Certain liberal legal lights and their admirers have advanced a capacious legal philosophy proclaiming that there is very little, if any, objective truth in the law. The sophists of this school argue that studying the text is no less open-ended than any other approach to law. And since they believe all, or almost all, law is subjective, it is imperative for judges to reach “progressive” results. The perfect empathy judge, in their view, reaches the most liberal outcome every time.

Rule-of-law judges and their supporters do not want “conservative” results every time, especially not if the Constitution and statutes do not support that result. The rule-of-law school teaches that judges have a very limited role in our democracy, that the Constitution and laws can be objectively interpreted and fairly applied in almost all cases and that our security comes from a neutral application of legal principles. Rule-of-law judges do not deny that personal bias exists, but they believe it can and should be constrained by the law, not given free reign. The empathy crowd mocks this ideal as impossible to attain, while defenders of the rule of law ask, “Why not try to come close?” …

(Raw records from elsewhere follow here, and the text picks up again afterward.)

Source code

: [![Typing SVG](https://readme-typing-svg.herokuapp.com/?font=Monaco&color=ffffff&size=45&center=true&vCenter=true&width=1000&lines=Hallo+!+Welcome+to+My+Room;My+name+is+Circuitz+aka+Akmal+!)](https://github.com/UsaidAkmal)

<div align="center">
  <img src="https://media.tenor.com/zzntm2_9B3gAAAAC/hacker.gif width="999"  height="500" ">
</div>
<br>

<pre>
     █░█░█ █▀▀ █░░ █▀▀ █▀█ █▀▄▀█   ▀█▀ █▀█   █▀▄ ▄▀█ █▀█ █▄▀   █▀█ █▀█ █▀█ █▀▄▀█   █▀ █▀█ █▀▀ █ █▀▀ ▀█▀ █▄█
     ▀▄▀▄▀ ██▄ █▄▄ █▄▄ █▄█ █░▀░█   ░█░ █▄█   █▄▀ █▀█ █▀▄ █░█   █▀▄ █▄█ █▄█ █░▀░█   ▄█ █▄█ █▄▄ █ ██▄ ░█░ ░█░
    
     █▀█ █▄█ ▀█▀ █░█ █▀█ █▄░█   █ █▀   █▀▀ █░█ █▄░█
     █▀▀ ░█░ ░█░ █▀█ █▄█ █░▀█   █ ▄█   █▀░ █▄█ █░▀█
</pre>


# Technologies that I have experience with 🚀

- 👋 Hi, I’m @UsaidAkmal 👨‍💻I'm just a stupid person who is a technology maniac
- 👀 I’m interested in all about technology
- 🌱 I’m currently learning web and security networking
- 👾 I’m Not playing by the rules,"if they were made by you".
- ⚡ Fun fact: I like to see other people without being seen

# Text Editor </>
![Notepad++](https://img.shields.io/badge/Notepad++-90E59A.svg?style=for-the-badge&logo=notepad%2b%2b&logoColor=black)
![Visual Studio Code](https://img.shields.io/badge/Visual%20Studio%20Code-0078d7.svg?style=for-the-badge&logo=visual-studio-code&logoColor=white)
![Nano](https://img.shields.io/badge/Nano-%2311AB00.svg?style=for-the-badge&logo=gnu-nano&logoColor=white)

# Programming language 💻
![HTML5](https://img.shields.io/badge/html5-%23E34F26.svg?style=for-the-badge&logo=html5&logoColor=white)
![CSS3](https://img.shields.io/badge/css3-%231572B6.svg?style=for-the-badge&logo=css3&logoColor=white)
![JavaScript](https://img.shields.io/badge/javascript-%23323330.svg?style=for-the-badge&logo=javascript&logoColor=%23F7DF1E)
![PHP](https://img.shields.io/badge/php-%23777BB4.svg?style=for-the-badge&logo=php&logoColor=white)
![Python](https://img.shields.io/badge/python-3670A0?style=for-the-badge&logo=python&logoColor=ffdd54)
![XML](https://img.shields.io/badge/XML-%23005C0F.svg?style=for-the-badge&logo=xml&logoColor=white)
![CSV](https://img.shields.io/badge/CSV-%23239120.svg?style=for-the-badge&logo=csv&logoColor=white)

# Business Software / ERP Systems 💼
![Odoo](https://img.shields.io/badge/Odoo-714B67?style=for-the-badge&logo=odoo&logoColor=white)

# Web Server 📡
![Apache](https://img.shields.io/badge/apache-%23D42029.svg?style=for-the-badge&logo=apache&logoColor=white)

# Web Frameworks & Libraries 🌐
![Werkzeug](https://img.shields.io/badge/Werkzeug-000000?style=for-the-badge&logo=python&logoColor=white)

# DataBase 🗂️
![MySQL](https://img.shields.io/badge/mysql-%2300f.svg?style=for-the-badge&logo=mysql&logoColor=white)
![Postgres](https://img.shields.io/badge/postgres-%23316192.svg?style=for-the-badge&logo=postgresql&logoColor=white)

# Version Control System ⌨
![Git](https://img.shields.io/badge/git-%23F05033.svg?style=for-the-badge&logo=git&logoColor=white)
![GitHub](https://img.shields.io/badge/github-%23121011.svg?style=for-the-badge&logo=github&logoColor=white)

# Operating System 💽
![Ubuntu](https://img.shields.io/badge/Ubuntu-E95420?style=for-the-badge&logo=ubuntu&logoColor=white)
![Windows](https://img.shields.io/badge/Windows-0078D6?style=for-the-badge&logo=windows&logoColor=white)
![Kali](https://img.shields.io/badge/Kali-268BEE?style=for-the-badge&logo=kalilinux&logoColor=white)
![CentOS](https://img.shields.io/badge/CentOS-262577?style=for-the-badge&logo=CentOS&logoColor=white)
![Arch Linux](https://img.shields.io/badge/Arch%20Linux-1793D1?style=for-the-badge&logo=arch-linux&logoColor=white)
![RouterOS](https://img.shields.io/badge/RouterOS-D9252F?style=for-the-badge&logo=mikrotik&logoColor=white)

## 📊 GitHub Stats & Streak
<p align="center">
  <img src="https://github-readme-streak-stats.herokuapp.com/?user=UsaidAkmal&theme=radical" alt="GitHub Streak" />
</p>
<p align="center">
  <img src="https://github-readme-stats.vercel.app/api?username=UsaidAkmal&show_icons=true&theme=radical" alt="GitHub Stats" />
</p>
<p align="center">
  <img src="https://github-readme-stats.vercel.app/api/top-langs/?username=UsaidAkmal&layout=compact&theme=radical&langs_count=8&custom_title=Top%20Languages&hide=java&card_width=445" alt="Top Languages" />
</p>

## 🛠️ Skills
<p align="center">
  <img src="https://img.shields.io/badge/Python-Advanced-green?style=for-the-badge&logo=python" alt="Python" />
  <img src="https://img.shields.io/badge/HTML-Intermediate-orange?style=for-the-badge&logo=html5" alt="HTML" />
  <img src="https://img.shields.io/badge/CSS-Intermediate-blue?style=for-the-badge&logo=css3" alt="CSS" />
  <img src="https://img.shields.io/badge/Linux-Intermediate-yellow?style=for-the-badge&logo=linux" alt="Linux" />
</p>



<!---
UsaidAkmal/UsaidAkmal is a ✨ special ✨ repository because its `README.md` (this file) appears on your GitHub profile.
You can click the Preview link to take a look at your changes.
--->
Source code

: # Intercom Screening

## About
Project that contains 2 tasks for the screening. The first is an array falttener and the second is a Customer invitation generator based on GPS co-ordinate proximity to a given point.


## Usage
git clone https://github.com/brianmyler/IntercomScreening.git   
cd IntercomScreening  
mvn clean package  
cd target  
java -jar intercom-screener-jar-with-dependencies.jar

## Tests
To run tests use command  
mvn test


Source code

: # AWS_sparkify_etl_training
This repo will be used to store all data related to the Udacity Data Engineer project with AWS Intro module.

The war over the courts has been simmering for years, but conservative philosophical gains in recent decades have forced the Left to fundamentally change tactics from openly advocating “non-interpretive” modes of constitutional analysis (I’m not making that up) to pretending to be more faithful, neutral umpires than John Roberts (see Sotomayor’s remarkable pretense of fidelity to the Constitution in her confirmation hearing).

As a consequence, liberals must label any decision they don’t like as an example of “right-wing” activism. This is pure projection, but it’s sensible politics. In politics, the best defense often is a good offense, whether the attack is true or not. In a way, it is triumphant proof that the rule-of-law philosophy is prevailing. All that is necessary now is to show that our reading of the Constitution is correct.